Go through the listing below. Copy each line that has the string "BytesRead".

Data supplied START

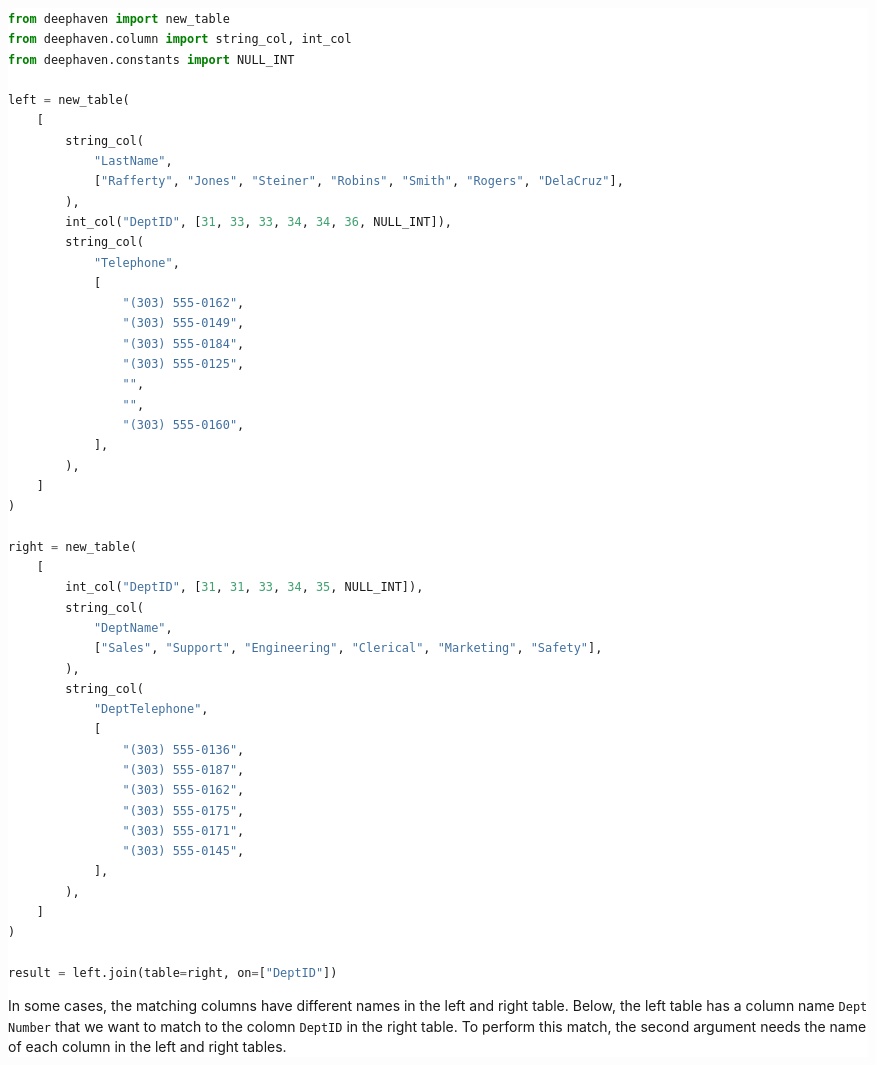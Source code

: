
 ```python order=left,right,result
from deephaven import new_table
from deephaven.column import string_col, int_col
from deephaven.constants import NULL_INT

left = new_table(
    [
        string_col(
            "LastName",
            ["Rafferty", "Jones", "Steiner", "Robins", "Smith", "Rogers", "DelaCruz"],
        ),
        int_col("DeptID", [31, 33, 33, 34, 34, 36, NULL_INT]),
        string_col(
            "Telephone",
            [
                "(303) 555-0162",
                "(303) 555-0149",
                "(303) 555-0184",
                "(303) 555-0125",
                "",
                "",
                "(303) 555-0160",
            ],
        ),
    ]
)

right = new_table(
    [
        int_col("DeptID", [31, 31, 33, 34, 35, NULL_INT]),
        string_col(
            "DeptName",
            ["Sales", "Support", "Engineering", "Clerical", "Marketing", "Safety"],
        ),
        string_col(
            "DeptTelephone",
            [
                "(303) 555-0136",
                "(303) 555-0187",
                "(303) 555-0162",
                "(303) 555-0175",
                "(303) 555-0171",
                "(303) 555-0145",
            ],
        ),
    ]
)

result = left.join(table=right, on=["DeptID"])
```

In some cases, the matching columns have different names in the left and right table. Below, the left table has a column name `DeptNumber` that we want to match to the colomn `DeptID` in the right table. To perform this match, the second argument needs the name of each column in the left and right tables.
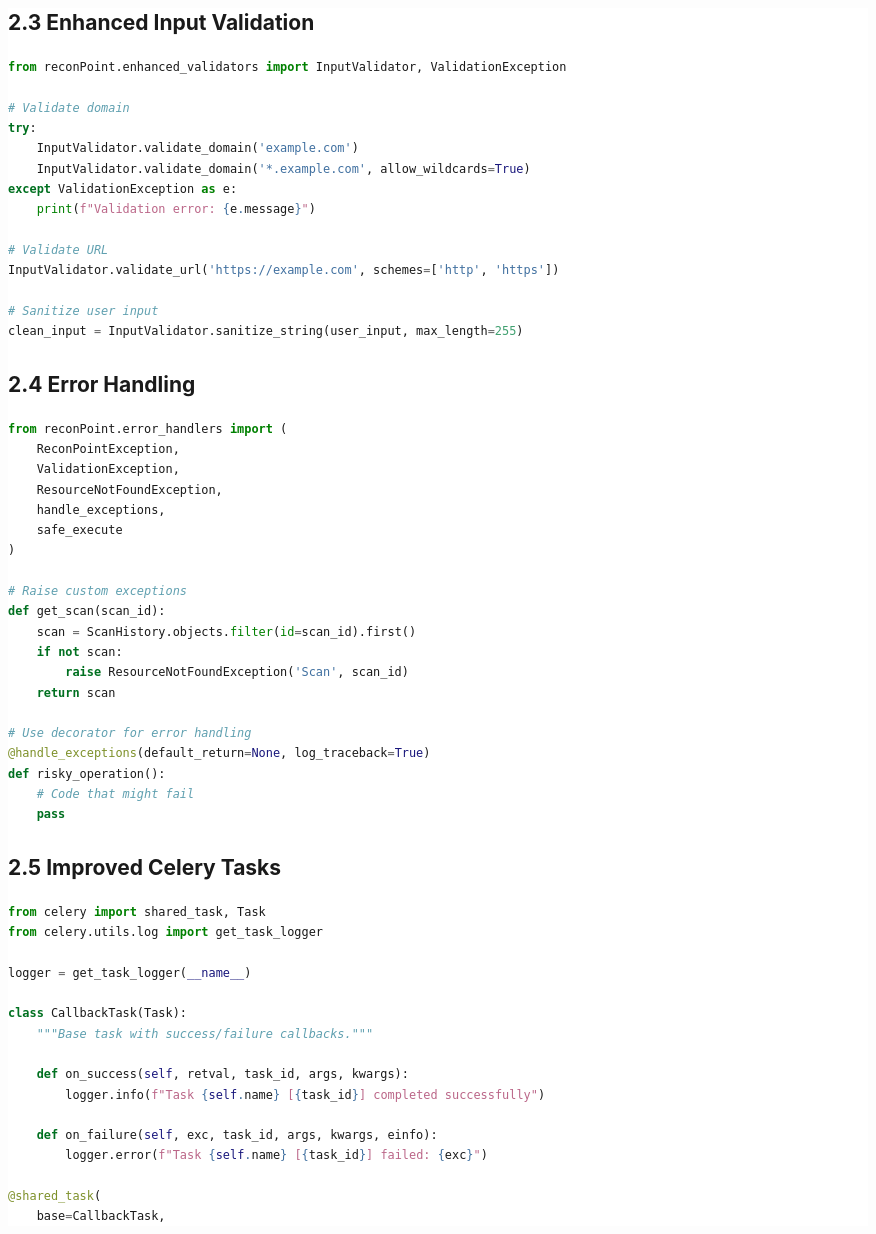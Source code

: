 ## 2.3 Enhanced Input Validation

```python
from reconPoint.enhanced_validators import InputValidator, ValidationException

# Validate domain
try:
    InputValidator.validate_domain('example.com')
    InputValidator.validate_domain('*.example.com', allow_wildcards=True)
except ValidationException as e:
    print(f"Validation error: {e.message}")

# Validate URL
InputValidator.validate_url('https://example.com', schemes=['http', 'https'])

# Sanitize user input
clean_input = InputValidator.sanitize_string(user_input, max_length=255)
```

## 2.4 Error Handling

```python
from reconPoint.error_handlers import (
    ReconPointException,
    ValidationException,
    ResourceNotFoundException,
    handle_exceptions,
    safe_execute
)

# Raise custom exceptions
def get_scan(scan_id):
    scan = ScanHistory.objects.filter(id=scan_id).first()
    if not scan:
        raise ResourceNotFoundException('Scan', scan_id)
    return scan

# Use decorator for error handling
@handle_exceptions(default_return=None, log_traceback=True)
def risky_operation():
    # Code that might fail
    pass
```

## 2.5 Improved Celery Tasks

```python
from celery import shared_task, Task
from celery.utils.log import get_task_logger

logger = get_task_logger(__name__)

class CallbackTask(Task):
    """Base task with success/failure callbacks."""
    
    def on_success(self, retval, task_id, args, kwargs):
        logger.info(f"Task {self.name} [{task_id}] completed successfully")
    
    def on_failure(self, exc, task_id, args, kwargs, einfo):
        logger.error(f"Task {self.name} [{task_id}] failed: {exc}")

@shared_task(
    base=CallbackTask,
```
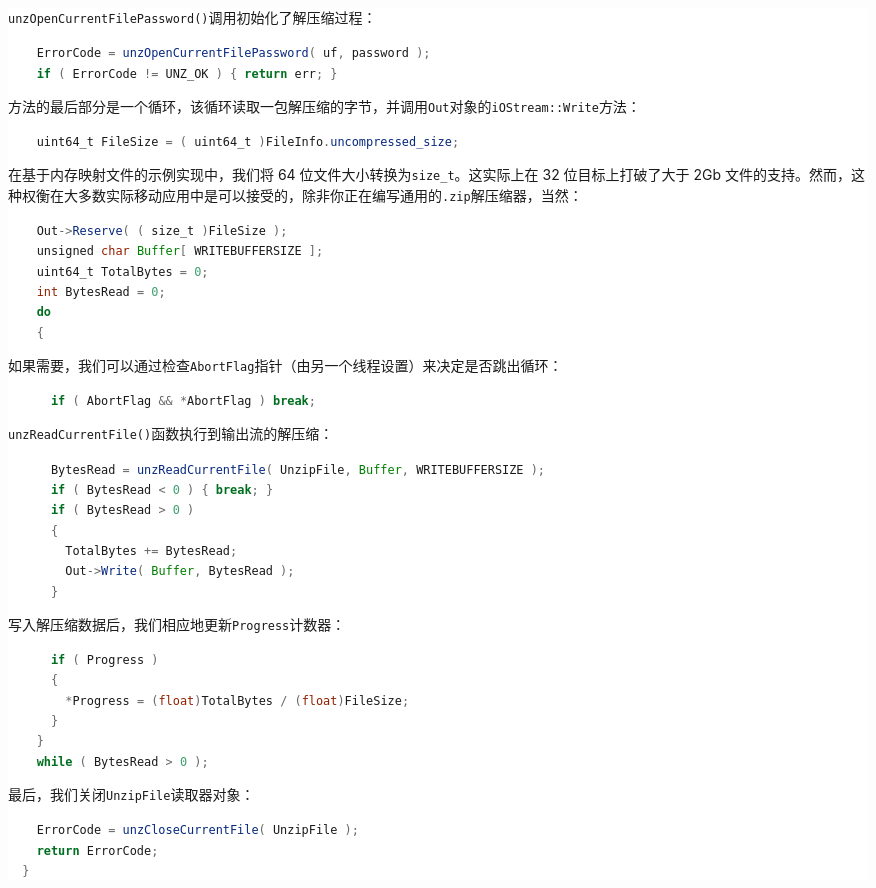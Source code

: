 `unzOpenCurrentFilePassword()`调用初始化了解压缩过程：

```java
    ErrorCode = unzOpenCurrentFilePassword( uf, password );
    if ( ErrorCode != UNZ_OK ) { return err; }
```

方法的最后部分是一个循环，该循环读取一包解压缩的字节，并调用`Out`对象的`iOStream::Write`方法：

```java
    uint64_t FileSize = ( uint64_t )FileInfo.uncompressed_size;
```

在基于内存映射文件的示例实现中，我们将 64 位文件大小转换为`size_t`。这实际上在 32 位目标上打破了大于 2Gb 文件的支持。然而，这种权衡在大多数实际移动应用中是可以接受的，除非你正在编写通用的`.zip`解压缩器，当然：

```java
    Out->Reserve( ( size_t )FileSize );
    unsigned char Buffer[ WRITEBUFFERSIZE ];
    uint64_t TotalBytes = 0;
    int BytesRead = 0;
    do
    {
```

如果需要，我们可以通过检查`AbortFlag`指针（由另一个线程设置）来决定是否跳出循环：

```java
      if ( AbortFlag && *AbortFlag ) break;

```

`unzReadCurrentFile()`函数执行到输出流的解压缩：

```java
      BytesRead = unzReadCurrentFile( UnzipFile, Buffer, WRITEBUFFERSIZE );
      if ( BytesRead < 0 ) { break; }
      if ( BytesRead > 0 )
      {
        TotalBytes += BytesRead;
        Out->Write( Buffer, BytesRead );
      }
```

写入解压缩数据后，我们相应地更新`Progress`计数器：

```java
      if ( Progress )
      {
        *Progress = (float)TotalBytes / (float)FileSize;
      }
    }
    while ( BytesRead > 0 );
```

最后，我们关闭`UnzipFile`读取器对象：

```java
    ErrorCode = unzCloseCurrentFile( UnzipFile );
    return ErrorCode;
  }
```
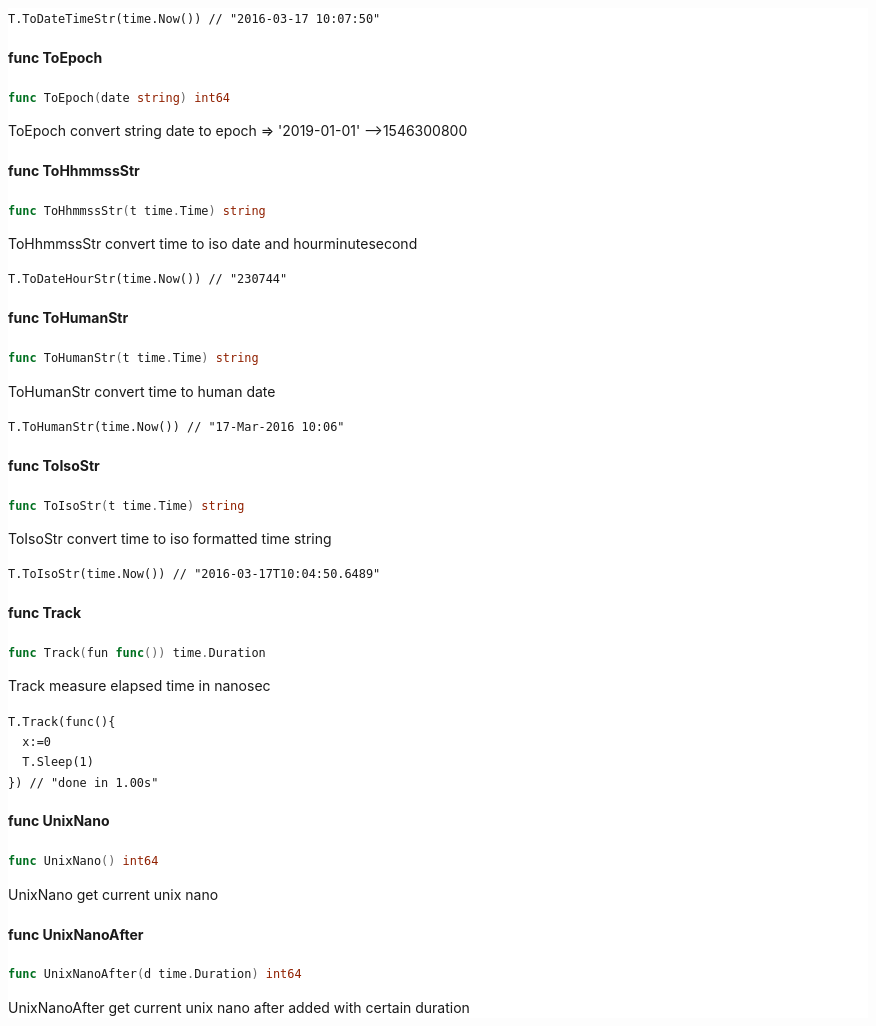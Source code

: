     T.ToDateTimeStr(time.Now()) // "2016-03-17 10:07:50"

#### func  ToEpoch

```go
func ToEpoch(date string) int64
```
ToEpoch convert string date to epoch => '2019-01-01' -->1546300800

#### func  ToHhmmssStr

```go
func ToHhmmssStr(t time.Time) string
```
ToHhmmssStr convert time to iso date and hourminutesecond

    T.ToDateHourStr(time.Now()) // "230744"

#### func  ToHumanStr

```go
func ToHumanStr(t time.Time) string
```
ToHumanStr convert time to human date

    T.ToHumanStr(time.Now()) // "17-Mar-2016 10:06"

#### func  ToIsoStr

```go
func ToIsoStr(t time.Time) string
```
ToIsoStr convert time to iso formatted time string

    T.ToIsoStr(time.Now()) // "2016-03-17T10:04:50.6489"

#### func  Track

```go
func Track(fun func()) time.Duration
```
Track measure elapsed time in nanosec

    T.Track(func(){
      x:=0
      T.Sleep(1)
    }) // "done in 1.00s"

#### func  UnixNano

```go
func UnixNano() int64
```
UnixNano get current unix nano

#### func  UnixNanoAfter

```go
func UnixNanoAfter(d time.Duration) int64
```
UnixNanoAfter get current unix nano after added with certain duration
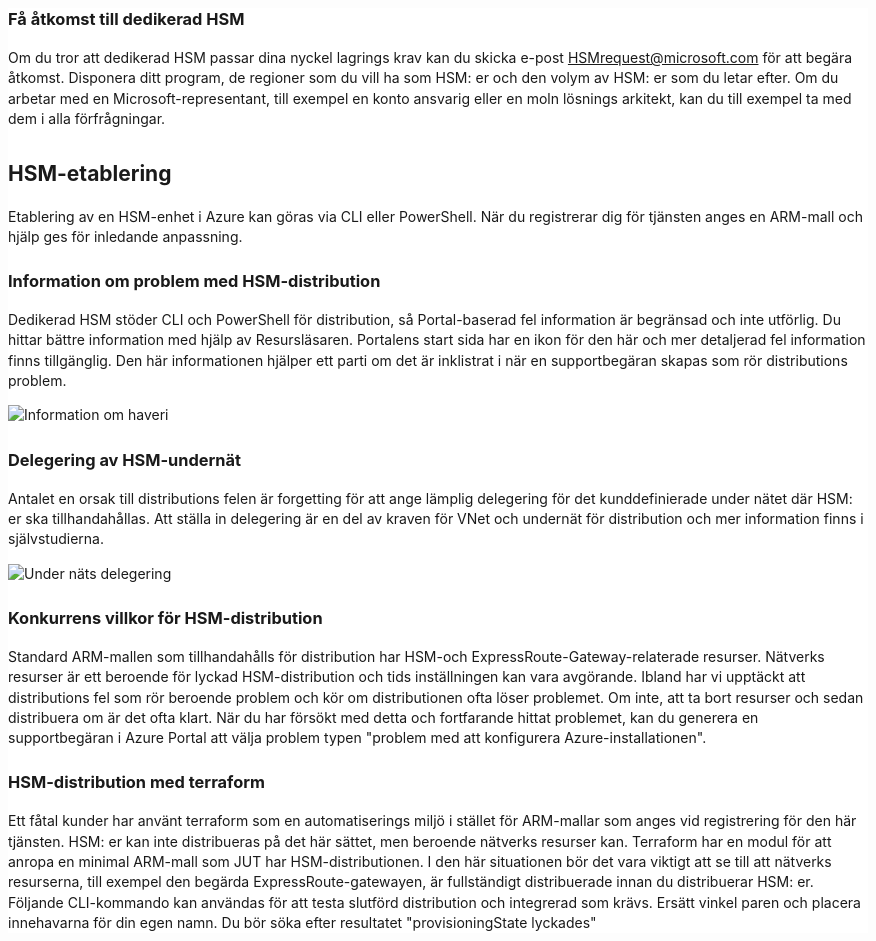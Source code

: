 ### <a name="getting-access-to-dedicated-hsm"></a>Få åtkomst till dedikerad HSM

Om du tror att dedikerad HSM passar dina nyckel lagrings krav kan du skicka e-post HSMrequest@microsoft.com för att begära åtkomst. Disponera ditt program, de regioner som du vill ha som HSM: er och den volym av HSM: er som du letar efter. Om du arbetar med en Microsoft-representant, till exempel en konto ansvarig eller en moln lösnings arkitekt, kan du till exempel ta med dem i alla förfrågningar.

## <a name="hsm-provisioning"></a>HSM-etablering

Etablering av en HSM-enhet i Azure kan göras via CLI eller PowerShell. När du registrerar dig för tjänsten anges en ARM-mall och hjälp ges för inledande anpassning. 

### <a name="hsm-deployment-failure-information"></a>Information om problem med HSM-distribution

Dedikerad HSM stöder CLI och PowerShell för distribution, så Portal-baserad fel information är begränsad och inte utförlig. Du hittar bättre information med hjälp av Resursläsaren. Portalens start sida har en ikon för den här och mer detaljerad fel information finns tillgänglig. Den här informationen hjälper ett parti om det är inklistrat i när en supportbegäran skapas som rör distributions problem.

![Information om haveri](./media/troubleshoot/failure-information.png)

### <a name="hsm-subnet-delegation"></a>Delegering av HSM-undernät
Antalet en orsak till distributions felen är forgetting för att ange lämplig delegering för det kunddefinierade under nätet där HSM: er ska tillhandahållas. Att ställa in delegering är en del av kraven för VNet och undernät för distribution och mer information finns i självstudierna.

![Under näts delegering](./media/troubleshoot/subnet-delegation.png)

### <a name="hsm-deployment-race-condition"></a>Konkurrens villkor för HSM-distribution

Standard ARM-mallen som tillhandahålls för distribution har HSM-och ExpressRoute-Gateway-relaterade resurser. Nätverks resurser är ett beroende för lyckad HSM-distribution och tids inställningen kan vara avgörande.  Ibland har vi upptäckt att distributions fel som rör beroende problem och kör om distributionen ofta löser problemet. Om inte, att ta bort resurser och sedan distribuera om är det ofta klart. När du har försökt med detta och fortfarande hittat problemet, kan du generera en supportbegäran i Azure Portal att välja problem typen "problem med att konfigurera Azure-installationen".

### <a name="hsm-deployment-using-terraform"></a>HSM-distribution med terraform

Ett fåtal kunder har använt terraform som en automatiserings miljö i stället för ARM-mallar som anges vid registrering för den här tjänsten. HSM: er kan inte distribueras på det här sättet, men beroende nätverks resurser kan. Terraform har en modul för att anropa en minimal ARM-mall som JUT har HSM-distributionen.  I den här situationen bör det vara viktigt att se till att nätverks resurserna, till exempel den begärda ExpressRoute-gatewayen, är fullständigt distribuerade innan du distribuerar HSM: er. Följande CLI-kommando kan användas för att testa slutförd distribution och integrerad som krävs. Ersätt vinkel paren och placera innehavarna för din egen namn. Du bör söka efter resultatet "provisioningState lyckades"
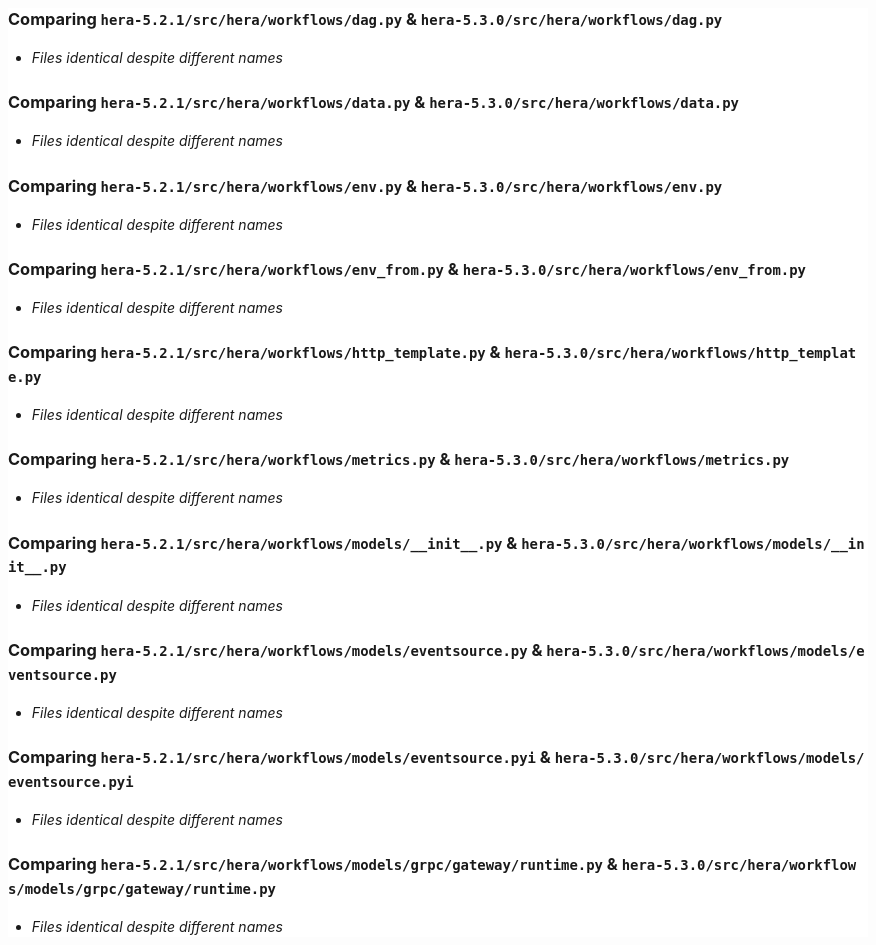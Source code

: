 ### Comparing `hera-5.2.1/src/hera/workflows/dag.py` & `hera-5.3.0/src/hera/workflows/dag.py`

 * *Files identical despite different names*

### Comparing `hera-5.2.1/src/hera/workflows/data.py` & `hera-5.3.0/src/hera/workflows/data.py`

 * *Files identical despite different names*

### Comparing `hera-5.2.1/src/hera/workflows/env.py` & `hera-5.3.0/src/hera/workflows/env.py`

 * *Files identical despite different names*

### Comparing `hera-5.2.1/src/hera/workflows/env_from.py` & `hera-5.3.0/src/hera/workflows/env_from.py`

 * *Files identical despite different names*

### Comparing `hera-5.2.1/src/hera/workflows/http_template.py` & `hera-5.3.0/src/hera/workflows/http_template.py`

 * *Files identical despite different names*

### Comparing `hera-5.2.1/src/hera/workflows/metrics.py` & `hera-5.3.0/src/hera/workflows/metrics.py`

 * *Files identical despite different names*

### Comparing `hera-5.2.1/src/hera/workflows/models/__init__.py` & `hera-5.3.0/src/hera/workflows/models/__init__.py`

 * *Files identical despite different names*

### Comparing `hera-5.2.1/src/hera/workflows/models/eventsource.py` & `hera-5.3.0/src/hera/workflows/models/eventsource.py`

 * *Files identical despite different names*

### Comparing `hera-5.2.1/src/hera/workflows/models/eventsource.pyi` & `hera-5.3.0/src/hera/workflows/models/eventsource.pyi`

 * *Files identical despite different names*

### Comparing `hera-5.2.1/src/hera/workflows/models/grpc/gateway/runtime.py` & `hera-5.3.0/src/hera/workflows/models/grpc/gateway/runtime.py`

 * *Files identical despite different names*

Data supplied END

### Answer
    int BytesRead = 0;
      BytesRead = unzReadCurrentFile( UnzipFile, Buffer, WRITEBUFFERSIZE );
      if ( BytesRead < 0 ) { break; }
      if ( BytesRead > 0 )
        TotalBytes += BytesRead;
        Out->Write( Buffer, BytesRead );
    while ( BytesRead > 0 );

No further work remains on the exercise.